Avant même de décortiquer des textes pour se téléporter dans le passé, David Ardia et son équipe se sont plongés dans les archives. Grâce à une collaboration avec Radio-Canada et du projet CO.SHS de la Bibliothèque et Archives nationales du Québec (BAnQ) financé par la Fondation canadienne pour l’innovation, ils ont consulté des articles de quatre médias francophones québécois, soit La Presse, Le Soleil, Le Devoir et Radio-Canada. Ils sont ainsi remontés jusqu’en 1913. Cette riche documentation démarque ce projet des initiatives similaires, souligne le chercheur : « Au Canada, l’indice de sentométrie couvrant les politiques économiques ne retrace l’actualité que depuis 1985 et n’utilise que des médias anglophones. »

Une fois les articles en main, David Ardia s’est attelé à construire trois dictionnaires : « J’ai assemblé un lexique de mots connotés à l’incertitude, tels que crise, anxiété et alarmant. J’ai ensuite répété l’opération pour l’économie et la politique. » C’est munie de ces dictionnaires que l’intelligence artificielle entre en jeu. À l’aide d’algorithmes, les mots des dictionnaires qui se trouvent dans les articles sont détectés. Si un texte regroupe au moins un mot de chacun des lexiques, on sait que la presse parlait d’incertitude politique en matière d’économie (IPE) cette journée-là.

Comprendre les vieux journaux

Trouver des triplets de mots dans des articles récents, c’est un jeu d’enfants pour les algorithmes. Ça se corse cependant quand on remonte dans le passé où les journaux imprimaient des éditions du jour. Ces pages remplies de colonnes où les articles se suivent de manière ininterrompue compliquent considérablement le décodage des mots. « Imaginons qu’il y ait des mots liés à la politique dans un article et, qu’un peu plus loin dans la même colonne, on retrouve un texte sur le sport contenant un mot d’incertitude. », explique David Ardia « On le classerait à tort comme une IPE ».

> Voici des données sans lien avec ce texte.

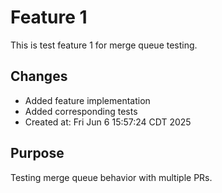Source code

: # Feature 1

This is test feature 1 for merge queue testing.

## Changes
- Added feature implementation
- Added corresponding tests
- Created at: Fri Jun  6 15:57:24 CDT 2025

## Purpose
Testing merge queue behavior with multiple PRs.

Afin de pouvoir utiliser la sentométrie dans les éditions du jour, les algorithmes développés par l’équipe de recherche sont en mesure d’isoler la position des mots du triplet afin de savoir s’ils sont près les uns des autres. Concrètement, ils repèrent les mots, puis les situent géographiquement dans le texte afin de savoir s’ils sont dans des lignes avoisinantes.

S’arrimer à l’histoire

Afin de regrouper cette quantité astronomique d’information dans un format plus digeste, David Ardia a créé un indice qui permet de connaître le nombre d’occurrences de triplets. On considère donc que plus il y a de triplets, plus l’incertitude est élevée. Par conséquent, l’indice est élevé durant certaines périodes où les bouleversements socioéconomiques ont chamboulé le quotidien des Québécois.es. On peut penser à la grippe espagnole, la Grande Dépression, la crise d’Oka et la crise immobilière de 2008.

Pour s’assurer que l’indice reflète bien la réalité, le chercheur a appliqué une standardisation dynamique, autrement dit il a pondéré les médias : « Si certains médias sont très axés sur l’économie et la politique, ils peuvent faire grimper artificiellement l’indice. On se retrouve avec une problématique similaire, si un journal spécialisé en économie arrête de publier du contenu. En standardisant l’indice, on évite que ces biais affectent le nombre d’occurrences de triplets. »

Voyager dans le futur

Pourquoi se compliquer la tête à retracer les émotions du passé?

Ça nous permet de prédire le futur puisque, grâce à notre indice, on peut faire des prévisions macroéconomiques à court terme.

David Ardia

Pour s’assurer que l’indice fonctionne mieux qu’une boule de cristal, le chercheur a fait des vérifications historiques : « J’ai pris des dates au hasard, puis j’ai fait un bond d’un mois dans le futur pour voir si la prédiction macroéconomique fonctionnait. Par exemple, si je choisissais février 1980, je faisais une prévision et je la comparais à ce qui s’était passé en mars 1980. »

La fiabilité de l’indice en fait un outil précieux pour les décisionnaires et les applications sont nombreuses. Une augmentation de la valeur de l’IPE est corrélée avec une diminution de l’activité des entreprises domestiques dans les mois qui suivent. Ainsi, en observant une augmentation importante de l’indice, le gouvernement peut anticiper ce ralentissement et stimuler l’activité économique par un programme d’aide aux entreprises. C’est également un indice utile pour les investisseurs privés qui peuvent augmenter leurs positions sur les marchés financiers lors que l’indice est bas, indiquant une stabilité au niveau de la politique économique.